Show, using de Moivre's theorem, or otherwise, that \[ \tan7\theta=\frac{t(t^{6}-21t^{4}+35t^{2}-7)}{7t^{6}-35t^{4}+21t^{2}-1}\,, \] where \(t=\tan\theta.\)

1. By considering the equation \(\tan7\theta=0,\) or otherwise, obtain a cubic equation with integer coefficients whose roots are \[ \tan^{2}\left(\frac{\pi}{7}\right),\ \tan^{2}\left(\frac{2\pi}{7}\right)\ \mbox{ and }\tan^{2}\left(\frac{3\pi}{7}\right) \] and deduce the value of \[ \tan\left(\frac{\pi}{7}\right)\tan\left(\frac{2\pi}{7}\right)\tan\left(\frac{3\pi}{7}\right)\,. \]
2. Find, without using a calculator, the value of \[ \tan^{2}\left(\frac{\pi}{14}\right)+\tan^{2}\left(\frac{3\pi}{14}\right)+\tan^{2}\left(\frac{5\pi}{14}\right)\,. \]

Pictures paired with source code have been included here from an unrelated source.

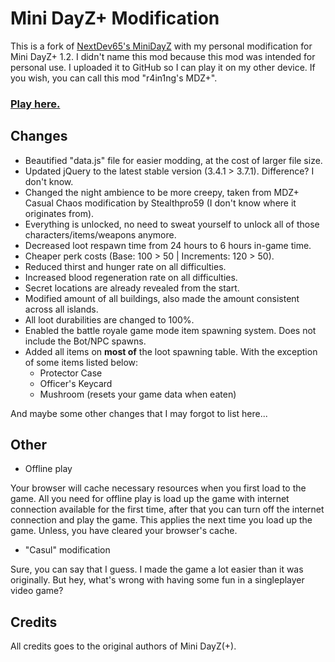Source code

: # Mini DayZ+ Modification

This is a fork of [NextDev65's MiniDayZ](https://github.com/NextDev65/MiniDayZ) with my personal modification for Mini DayZ+ 1.2. I didn't name this mod because this mod was intended for personal use. I uploaded it to GitHub so I can play it on my other device. If you wish, you can call this mod "r4in1ng's MDZ+".

### [Play here.](https://r4in1ng.github.io/mdzplus-mod)

## Changes

- Beautified "data.js" file for easier modding, at the cost of larger file size.
- Updated jQuery to the latest stable version (3.4.1 > 3.7.1). Difference? I don't know.
- Changed the night ambience to be more creepy, taken from MDZ+ Casual Chaos modification by Stealthpro59 (I don't know where it originates from).
- Everything is unlocked, no need to sweat yourself to unlock all of those characters/items/weapons anymore.
- Decreased loot respawn time from 24 hours to 6 hours in-game time.
- Cheaper perk costs (Base: 100 > 50 | Increments: 120 > 50).
- Reduced thirst and hunger rate on all difficulties.
- Increased blood regeneration rate on all difficulties.
- Secret locations are already revealed from the start.
- Modified amount of all buildings, also made the amount consistent across all islands.
- All loot durabilities are changed to 100%.
- Enabled the battle royale game mode item spawning system. Does not include the Bot/NPC spawns.
- Added all items on **most of** the loot spawning table. With the exception of some items listed below:
	- Protector Case
	- Officer's Keycard
	- Mushroom (resets your game data when eaten)

And maybe some other changes that I may forgot to list here...

## Other

- Offline play

Your browser will cache necessary resources when you first load to the game. All you need for offline play is load up the game with internet connection available for the first time, after that you can turn off the internet connection and play the game. This applies the next time you load up the game. Unless, you have cleared your browser's cache.

- "Casul" modification

Sure, you can say that I guess. I made the game a lot easier than it was originally. But hey, what's wrong with having some fun in a singleplayer video game?

## Credits

All credits goes to the original authors of Mini DayZ(+).
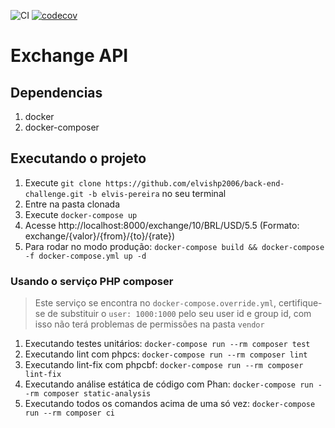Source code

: ![CI](https://github.com/elvishp2006/back-end-challenge/workflows/CI/badge.svg?branch=elvis-pereira) [![codecov](https://codecov.io/gh/elvishp2006/back-end-challenge/branch/elvis-pereira/graph/badge.svg)](https://codecov.io/gh/elvishp2006/back-end-challenge/branch/elvis-pereira)

# Exchange API

## Dependencias

1. docker
1. docker-composer

## Executando o projeto

1. Execute `git clone https://github.com/elvishp2006/back-end-challenge.git -b elvis-pereira` no seu terminal
1. Entre na pasta clonada
1. Execute `docker-compose up`
1. Acesse http://localhost:8000/exchange/10/BRL/USD/5.5 (Formato: exchange/{valor}/{from}/{to}/{rate})
1. Para rodar no modo produção: `docker-compose build && docker-compose -f docker-compose.yml up -d`

### Usando o serviço PHP composer

> Este serviço se encontra no `docker-compose.override.yml`, certifique-se de substituir o `user: 1000:1000` pelo seu user id e group id, com isso não terá problemas de permissões na pasta `vendor`

1. Executando testes unitários: `docker-compose run --rm composer test`
1. Executando lint com phpcs: `docker-compose run --rm composer lint`
1. Executando lint-fix com phpcbf: `docker-compose run --rm composer lint-fix`
1. Executando análise estática de código com Phan: `docker-compose run --rm composer static-analysis`
1. Executando todos os comandos acima de uma só vez: `docker-compose run --rm composer ci`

1. Let \(S\) be the set of matrices of the form \[ \begin{pmatrix}a & a\\ a & a \end{pmatrix}, \] where \(a\) is any real non-zero number. Show that \(S\) is closed under matrix multiplication and, further, that \(S\) is a group under matrix multiplication.
2. Let \(G\) be a set of \(n\times n\) matrices which is a group under matrix multiplication, with identity element \(\mathbf{E}.\) By considering equations of the form \(\mathbf{BC=D}\) for suitable elements \(\mathbf{B},\) \(\mathbf{C}\) and \(\mathbf{D}\) of \(G\), show that if a given element \(\mathbf{A}\) of \(G\) is a singular matrix (i.e. \(\det\mathbf{A}=0\)), then all elements of \(G\) are singular. Give, with justification, an example of such a group of singular matrices in the case \(n=3.\)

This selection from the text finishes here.